Collation en présence de l'artiste vendredi 10 juillet de 17h30 à 19h30,
Galerie S35

Galerie Faure Beaulieu
65, rue Notre Dame de Nazareth 75003 Paris

Galerie S35
35, rue du Faubourg Saint-Denis 75010 Paris

du mardi au samedi de 14h à 19h30 (et sur rdv)
« Mon rêve, à moi, je veux le voir dans la mêlée,je veux qu’il soit réel, je veux qu’il soit armé ! » Lauro de Bosis, Icare (1927)

Les œuvres de Marie-Luce Nadal sont les indices d’un récit mythique qu’elle invente et déroule au gré de ses interventions, de ses expositions ou de ses performances. Aux sources de son travail se mêlent spontanément l’histoire intime et familiale, les recherches scientifiques, les savoirs agricoles et paysans, les croyances ancestrales et la pratique artistique contemporaine. Marie-Luce Nadal se donne les moyens de recréer un monde, des mondes, pour mieux comprendre et habiter le nôtre. Défi énergique et vital – parfois dangereux !

Artiste-chercheuse, artiste-ingénieure, architecte et scénographe de formation, elle travaille depuis plus de dix ans au contact de scientifiques, faisant de leurs laboratoires son atelier. Ses inventions convoquent les éléments, usent de mécanique, jouent des forces physiques. Ses machines sont des tentatives de maîtrise et d’appropriation des phénomènes naturels. « Chaque production est une nouvelle expérimentation pour tenter de comprendre d’une façon sensible notre rapport à l’atmosphère » explique-t-elle. Ses recherches disent l’obsession humaine et millénaire de se mesurer à la nature et de la contrôler. Dans les années 1960 Yves Klein avait imaginé une Architecture de l’air, Olafur Eliasson a plus récemment réalisé le Weather project (un soleil artificiel hissé à trente-cinq mètres de hauteur démultiplié par un jeu de miroirs dans le hall de la Tate Modern à Londres). Autre fille de Dédale, Marie-Luce Nadal s’applique par son art à soumettre la nature à ses propres lois.

« J’envisage ce concept, l’atmosphère, comme une structure spatiale de référence assurant une forme d’immunité à tout être humain et exerçant sur lui réciproquement une action. » Issue d’une famille de vignerons catalans, l’artiste a tôt appris à composer avec les aléas de la nature et les phénomènes météorologiques. Elle exprime ici ce qui irrigue son travail, le dialogue incessant avec le ciel, son attrait comme sa dangerosité. Ses œuvres sont des instruments pour la rêverie, des armes pour se parer contre l’inquiétude de l’être au monde autant que pour la dire.

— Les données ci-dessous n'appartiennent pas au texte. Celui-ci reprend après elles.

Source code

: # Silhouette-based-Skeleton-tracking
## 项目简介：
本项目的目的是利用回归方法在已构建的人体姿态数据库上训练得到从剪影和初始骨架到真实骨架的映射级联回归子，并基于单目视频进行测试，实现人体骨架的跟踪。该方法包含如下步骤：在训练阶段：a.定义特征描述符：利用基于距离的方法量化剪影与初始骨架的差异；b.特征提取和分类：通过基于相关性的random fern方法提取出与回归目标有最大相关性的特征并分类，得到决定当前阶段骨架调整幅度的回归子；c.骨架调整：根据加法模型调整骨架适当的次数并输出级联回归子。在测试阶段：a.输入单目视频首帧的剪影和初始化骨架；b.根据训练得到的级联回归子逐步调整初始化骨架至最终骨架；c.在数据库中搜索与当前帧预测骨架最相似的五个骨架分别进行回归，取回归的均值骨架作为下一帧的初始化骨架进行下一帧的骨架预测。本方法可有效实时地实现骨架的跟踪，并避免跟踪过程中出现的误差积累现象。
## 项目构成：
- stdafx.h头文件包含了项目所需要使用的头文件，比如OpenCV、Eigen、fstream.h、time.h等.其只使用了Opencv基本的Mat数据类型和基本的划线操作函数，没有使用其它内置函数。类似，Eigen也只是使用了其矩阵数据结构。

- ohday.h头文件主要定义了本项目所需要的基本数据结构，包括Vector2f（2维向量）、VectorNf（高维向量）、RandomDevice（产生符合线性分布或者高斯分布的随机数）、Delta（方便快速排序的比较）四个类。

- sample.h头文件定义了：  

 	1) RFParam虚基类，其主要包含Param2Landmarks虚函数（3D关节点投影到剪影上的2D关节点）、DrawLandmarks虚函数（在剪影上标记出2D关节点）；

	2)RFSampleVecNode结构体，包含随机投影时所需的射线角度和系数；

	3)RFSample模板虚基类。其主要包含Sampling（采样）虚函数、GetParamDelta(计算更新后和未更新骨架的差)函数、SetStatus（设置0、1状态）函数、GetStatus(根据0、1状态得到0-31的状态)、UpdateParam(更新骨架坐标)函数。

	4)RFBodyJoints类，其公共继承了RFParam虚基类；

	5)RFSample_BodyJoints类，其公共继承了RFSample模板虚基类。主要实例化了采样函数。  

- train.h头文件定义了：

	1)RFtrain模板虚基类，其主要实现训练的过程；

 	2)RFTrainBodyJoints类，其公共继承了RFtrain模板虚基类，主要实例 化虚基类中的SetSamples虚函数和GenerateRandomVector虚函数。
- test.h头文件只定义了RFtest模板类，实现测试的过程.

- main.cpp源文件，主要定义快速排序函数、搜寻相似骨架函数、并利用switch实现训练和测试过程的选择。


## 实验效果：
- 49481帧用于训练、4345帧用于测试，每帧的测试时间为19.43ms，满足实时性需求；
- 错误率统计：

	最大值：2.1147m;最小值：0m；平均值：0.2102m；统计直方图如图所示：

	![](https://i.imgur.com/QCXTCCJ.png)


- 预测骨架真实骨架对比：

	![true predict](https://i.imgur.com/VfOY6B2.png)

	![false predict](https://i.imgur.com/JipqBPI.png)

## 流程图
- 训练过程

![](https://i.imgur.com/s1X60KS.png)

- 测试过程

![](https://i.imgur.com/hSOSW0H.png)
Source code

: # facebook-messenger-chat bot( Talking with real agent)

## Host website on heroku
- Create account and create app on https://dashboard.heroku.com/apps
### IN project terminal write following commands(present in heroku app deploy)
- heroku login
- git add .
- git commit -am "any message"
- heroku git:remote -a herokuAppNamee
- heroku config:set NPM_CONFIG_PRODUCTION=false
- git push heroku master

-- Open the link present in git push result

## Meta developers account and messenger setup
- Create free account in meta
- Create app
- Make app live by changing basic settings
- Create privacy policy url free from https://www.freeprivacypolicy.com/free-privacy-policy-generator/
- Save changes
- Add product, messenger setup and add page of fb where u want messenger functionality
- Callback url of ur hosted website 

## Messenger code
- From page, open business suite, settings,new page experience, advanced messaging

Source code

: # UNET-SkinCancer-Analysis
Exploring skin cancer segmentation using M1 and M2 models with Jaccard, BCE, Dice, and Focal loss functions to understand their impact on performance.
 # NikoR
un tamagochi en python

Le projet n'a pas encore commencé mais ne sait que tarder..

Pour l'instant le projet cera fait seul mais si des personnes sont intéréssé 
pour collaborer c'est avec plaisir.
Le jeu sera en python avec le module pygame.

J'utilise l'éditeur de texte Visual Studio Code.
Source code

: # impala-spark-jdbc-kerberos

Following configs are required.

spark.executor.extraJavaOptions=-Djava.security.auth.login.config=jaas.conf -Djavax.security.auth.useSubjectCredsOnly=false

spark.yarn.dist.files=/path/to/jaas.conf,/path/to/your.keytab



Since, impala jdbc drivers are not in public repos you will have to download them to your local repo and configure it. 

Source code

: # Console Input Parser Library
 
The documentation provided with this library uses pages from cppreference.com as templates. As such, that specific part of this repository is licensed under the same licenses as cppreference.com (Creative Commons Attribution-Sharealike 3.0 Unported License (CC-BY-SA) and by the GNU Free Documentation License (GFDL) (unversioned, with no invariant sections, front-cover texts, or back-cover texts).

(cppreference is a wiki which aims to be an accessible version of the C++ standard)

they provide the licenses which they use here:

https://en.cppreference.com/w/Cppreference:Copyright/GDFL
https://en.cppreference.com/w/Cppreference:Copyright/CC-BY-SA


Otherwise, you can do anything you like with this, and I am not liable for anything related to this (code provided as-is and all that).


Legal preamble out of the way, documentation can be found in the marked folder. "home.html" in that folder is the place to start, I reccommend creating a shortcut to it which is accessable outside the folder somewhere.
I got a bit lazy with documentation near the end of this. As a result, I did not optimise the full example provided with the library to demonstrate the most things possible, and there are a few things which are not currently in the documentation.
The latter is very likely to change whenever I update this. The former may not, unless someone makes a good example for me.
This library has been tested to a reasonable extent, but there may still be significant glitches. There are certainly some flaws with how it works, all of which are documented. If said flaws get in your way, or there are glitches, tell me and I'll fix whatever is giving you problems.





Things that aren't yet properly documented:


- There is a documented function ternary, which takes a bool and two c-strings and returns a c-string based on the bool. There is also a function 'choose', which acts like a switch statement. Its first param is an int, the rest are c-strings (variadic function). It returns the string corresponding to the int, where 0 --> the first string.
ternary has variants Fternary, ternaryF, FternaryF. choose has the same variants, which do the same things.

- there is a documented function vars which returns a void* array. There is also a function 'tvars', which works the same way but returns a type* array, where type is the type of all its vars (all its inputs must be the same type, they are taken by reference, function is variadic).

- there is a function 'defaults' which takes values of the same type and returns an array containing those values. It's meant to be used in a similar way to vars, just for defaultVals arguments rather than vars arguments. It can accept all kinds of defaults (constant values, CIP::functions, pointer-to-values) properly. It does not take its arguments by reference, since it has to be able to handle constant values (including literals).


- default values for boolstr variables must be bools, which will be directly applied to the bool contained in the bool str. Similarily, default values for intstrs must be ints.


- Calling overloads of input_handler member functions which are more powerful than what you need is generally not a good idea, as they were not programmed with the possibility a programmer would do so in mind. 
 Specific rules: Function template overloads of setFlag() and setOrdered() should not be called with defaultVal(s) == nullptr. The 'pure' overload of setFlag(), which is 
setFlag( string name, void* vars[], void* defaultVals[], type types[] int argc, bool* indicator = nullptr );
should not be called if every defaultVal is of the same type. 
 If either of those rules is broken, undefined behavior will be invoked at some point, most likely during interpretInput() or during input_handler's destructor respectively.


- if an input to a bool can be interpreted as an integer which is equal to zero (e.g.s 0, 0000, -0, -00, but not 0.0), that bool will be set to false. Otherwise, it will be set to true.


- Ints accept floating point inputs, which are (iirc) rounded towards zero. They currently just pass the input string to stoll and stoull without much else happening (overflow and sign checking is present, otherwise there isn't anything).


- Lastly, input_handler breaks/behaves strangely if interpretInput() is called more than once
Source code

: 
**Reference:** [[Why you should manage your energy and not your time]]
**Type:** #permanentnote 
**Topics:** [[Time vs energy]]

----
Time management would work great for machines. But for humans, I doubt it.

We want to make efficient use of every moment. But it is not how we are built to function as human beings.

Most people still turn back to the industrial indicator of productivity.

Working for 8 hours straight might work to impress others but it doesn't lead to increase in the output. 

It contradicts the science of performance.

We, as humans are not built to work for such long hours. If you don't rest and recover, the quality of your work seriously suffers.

Marie-Luce Nadal a ainsi créé une Arbalète Madeleine faite d’acier et de fils de soutiens-gorge, munie d’iodure d’argent pour Faire pleurer les nuages (2015). Elle a conçu un Extracteur de foudre portatif (fouettant l’air, son utilisateur peut en capter la charge électrique) afin de récolter des coups de foudre, chargés dans les munitions qui arment l’AF21 (2018), un fusil équipé d’un viseur en forme de miroir pour s’administrer un coup de foudre, avaler une dose d’énergie ciel-air. En costume d’escrime, parée de son Masque de la divinité de la brume (2017), elle s’expose en guerrière, héroïne d’un nouveau récit, celui du détournement poétique de la science et de la réappropriation par les femmes de la culture masculine de la terre.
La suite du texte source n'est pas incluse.